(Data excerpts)
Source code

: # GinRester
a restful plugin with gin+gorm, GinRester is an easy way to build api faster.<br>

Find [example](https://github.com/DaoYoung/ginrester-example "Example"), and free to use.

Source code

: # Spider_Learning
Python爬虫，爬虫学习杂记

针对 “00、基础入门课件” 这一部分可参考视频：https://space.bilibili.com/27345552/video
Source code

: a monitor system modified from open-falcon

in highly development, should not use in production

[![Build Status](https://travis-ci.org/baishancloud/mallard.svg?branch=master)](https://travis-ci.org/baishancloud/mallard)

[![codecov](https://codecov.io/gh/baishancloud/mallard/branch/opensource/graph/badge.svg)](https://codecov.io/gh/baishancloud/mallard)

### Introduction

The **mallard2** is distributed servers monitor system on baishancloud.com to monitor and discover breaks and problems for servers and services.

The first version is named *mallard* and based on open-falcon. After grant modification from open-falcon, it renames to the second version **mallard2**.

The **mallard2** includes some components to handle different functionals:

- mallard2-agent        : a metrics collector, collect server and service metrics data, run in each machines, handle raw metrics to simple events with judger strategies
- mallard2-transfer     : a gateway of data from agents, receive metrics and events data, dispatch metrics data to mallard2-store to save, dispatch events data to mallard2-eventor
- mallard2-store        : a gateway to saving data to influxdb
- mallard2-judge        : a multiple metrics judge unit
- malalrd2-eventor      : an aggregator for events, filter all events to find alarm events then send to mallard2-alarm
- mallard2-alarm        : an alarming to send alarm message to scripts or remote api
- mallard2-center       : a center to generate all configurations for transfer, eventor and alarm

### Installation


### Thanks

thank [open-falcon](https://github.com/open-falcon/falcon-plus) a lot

### TASK ITEM
In the records above, how many lines contain the string "falcon"? Reply with the number only.

### FINISHED TASK
3